- Born: 2 August 1900 Medveđa, Kingdom of Serbia
- Died: 23 June 2004 (aged 103) Medveđa, Serbia and Montenegro
- Allegiance: Kingdom of Serbia Kingdom of Yugoslavia SFR Yugoslavia
- Branch: Royal Serbian Army (1914–18) Royal Yugoslav Army (1919–20) Yugoslav Partisans (1941–45)
- Rank: Major
- Conflicts: World War I World War II
- Awards: Legion of Honor gold Obilić medal silver Obilić medal Medal of Kosančić Ivan Order of Vojvoda Stepe Medal of King Peter I Partisan Memorial in 1941

= Aleksa Radovanović =

Aleksa Radovanović (Алекса Радовановић; 2 August 1900 – 23 June 2004) was a Serbian soldier and the longest surviving veteran who fought in the Macedonian front theatre in World War I.

== Biography ==
Radovanović was born on 2 August 1900, in the village of Marići near the town of Medveđa in southern Kingdom of Serbia. At the age of fourteen he volunteered for service in World War I and joined a komit unit led by Kosta Vojinović. In early October 1915, he was wounded while fighting Bulgarian troops, before taking part in the Serbian army's retreat through Albania in the winter of 1915, and the Salonika front offensive in September 1918.

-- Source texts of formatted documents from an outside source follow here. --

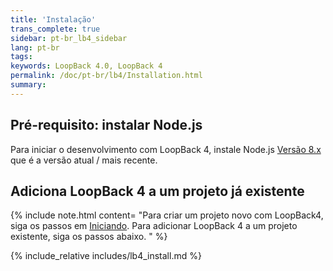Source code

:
 ```yaml
---
title: 'Instalação'
trans_complete: true
sidebar: pt-br_lb4_sidebar
lang: pt-br 
tags:
keywords: LoopBack 4.0, LoopBack 4
permalink: /doc/pt-br/lb4/Installation.html
summary:
---
```


## Pré-requisito: instalar Node.js

Para iniciar o desenvolvimento com LoopBack 4, instale Node.js [Versão 8.x](https://nodejs.org/en/download/current/) que é a versão atual / mais recente. 

## Adiciona LoopBack 4 a um projeto já existente

{% include note.html content= "Para criar um projeto novo com LoopBack4, siga os passos em [Iniciando](Getting-started.html). Para adicionar LoopBack 4 a um projeto existente, siga os passos abaixo.
" %}

{% include_relative includes/lb4_install.md %}
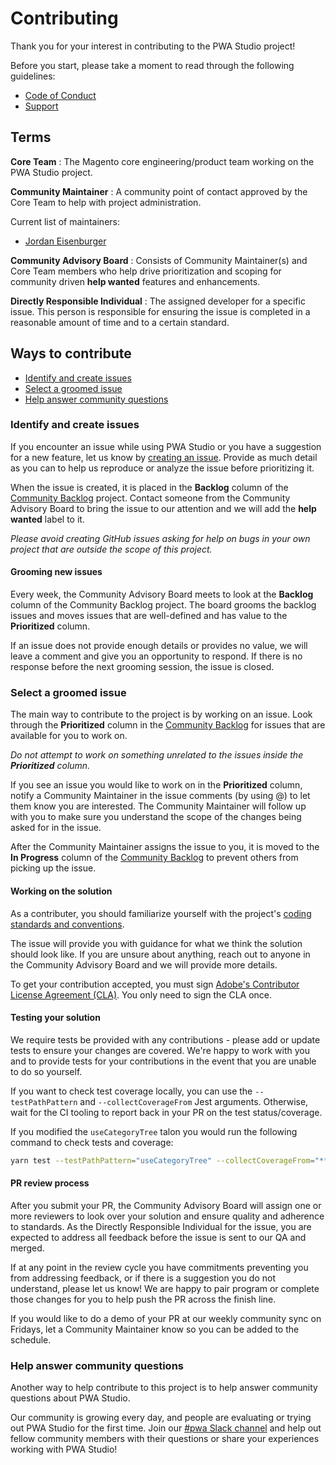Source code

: # Contributing

Thank you for your interest in contributing to the PWA Studio project!

Before you start, please take a moment to read through the following guidelines:

-   [Code of Conduct][]
-   [Support][]

## Terms

**Core Team**
: The Magento core engineering/product team working on the PWA Studio project.

**Community Maintainer**
: A community point of contact approved by the Core Team to help with project administration.

Current list of maintainers:

-   [Jordan Eisenburger](https://github.com/Jordaneisenburger)

**Community Advisory Board**
: Consists of Community Maintainer(s) and Core Team members who help drive prioritization and scoping for community driven **help wanted** features and enhancements.

**Directly Responsible Individual**
: The assigned developer for a specific issue.
This person is responsible for ensuring the issue is completed in a reasonable amount of time and to a certain standard.

## Ways to contribute

-   [Identify and create issues](#identify-and-create-issues)
-   [Select a groomed issue](#select-a-groomed-issue)
-   [Help answer community questions](#help-answer-community-questions)

### Identify and create issues

If you encounter an issue while using PWA Studio or you have a suggestion for a new feature, let us know by [creating an issue][].
Provide as much detail as you can to help us reproduce or analyze the issue before prioritizing it.

When the issue is created, it is placed in the **Backlog** column of the [Community Backlog][] project.
Contact someone from the Community Advisory Board to bring the issue to our attention and we will add the **help wanted** label to it.

_Please avoid creating GitHub issues asking for help on bugs in your own project that are outside the scope of this project._

#### Grooming new issues

Every week, the Community Advisory Board meets to look at the **Backlog** column of the Community Backlog project.
The board grooms the backlog issues and moves issues that are well-defined and has value to the **Prioritized** column.

If an issue does not provide enough details or provides no value, we will leave a comment and give you an opportunity to respond.
If there is no response before the next grooming session, the issue is closed.

### Select a groomed issue

The main way to contribute to the project is by working on an issue.
Look through the **Prioritized** column in the [Community Backlog][] for issues that are available for you to work on.

_Do not attempt to work on something unrelated to the issues inside the **Prioritized** column._

If you see an issue you would like to work on in the **Prioritized** column, notify a Community Maintainer in the issue comments (by using @) to let them know you are interested.
The Community Maintainer will follow up with you to make sure you understand the scope of the changes being asked for in the issue.

After the Community Maintainer assigns the issue to you, it is moved to the **In Progress** column of the [Community Backlog][] to prevent others from picking up the issue.

#### Working on the solution

As a contributer, you should familiarize yourself with the project's [coding standards and conventions][].

The issue will provide you with guidance for what we think the solution should look like.
If you are unsure about anything, reach out to anyone in the Community Advisory Board and we will provide more details.

To get your contribution accepted, you must sign [Adobe's Contributor License Agreement (CLA)](https://opensource.adobe.com/cla.html).
You only need to sign the CLA once.

#### Testing your solution

We require tests be provided with any contributions - please add or update tests
to ensure your changes are covered. We're happy to work with you and to provide
tests for your contributions in the event that you are unable to do so yourself.

If you want to check test coverage locally, you can use the `--testPathPattern`
and `--collectCoverageFrom` Jest arguments. Otherwise, wait for the CI tooling
to report back in your PR on the test status/coverage.

If you modified the `useCategoryTree` talon you would run the following command
to check tests and coverage:

```sh
yarn test --testPathPattern="useCategoryTree" --collectCoverageFrom="**/useCategoryTree**"
```

#### PR review process

After you submit your PR, the Community Advisory Board will assign one or more reviewers to look over your solution and ensure quality and adherence to standards.
As the Directly Responsible Individual for the issue, you are expected to address all feedback before the issue is sent to our QA and merged.

If at any point in the review cycle you have commitments preventing you from addressing feedback, or
if there is a suggestion you do not understand, please let us know!
We are happy to pair program or complete those changes for you to help push the PR across the finish line.

If you would like to do a demo of your PR at our weekly community sync on Fridays, let a Community Maintainer know so you can be added to the schedule.

### Help answer community questions

Another way to help contribute to this project is to help answer community questions about PWA Studio.

Our community is growing every day, and people are evaluating or trying out PWA Studio for the first time.
Join our [#pwa Slack channel][] and help out fellow community members with their questions or share your experiences working with PWA Studio!

[code of conduct]: CODE_OF_CONDUCT.md
[support]: SUPPORT.md
[community backlog]: https://github.com/magento/pwa-studio/projects/3
[#pwa slack channel]: https://magentocommeng.slack.com/archives/C71HNKYS2
[creating an issue]: https://github.com/magento/pwa-studio/issues/new/choose
[coding standards and conventions]: https://github.com/magento/pwa-studio/wiki/Project-coding-standards-and-conventions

After the war, in January 1919, he was called up for compulsory military service in the Royal Yugoslav Army and served 18 months in a King's Guard unit in Belgrade during the reign of King Peter I. As a World War I volunteer, he was later awarded a five hectare plot of land near Uroševac in southern Kosovo by King Alexander I. In 1932, he became a member of the Yugoslav gendarmerie and was stationed in a series of cities around Kingdom of Yugoslavia, including Priština, Split, Mostar, Peć and Prizren.

During the outbreak of World War II and the 1941 invasion of Yugoslavia he was in Prizren, where he joined the Yugoslav Partisans. He was wounded and captured by Bulgarian troops, and by the end of the war he rose to the rank of major. Apart from Aleksa, his two brothers were also volunteers in both world wars - his older brother Radivoj was executed by a German firing squad in Prokuplje and his younger brother Radovan was shot by Germans in Uroševac. Radivoj's son Milisav also joined the Partisans in 1941.

Radovanović was awarded a number of decorations for his service:
- French Legion of Honour
- Serbian Medal of Miloš Obilić, Silver
- Serbian Medal of Miloš Obilić, Golden
- Serbian Medal of Ivan Kosančić
- Yugoslav Commemorative Partisans' Medal of 1941

Radovanović died on 23 June 2004 and was buried in his home village. He was survived by six daughters, 12 grandchildren, 24 great-grandchildren and four great-great-grandchildren.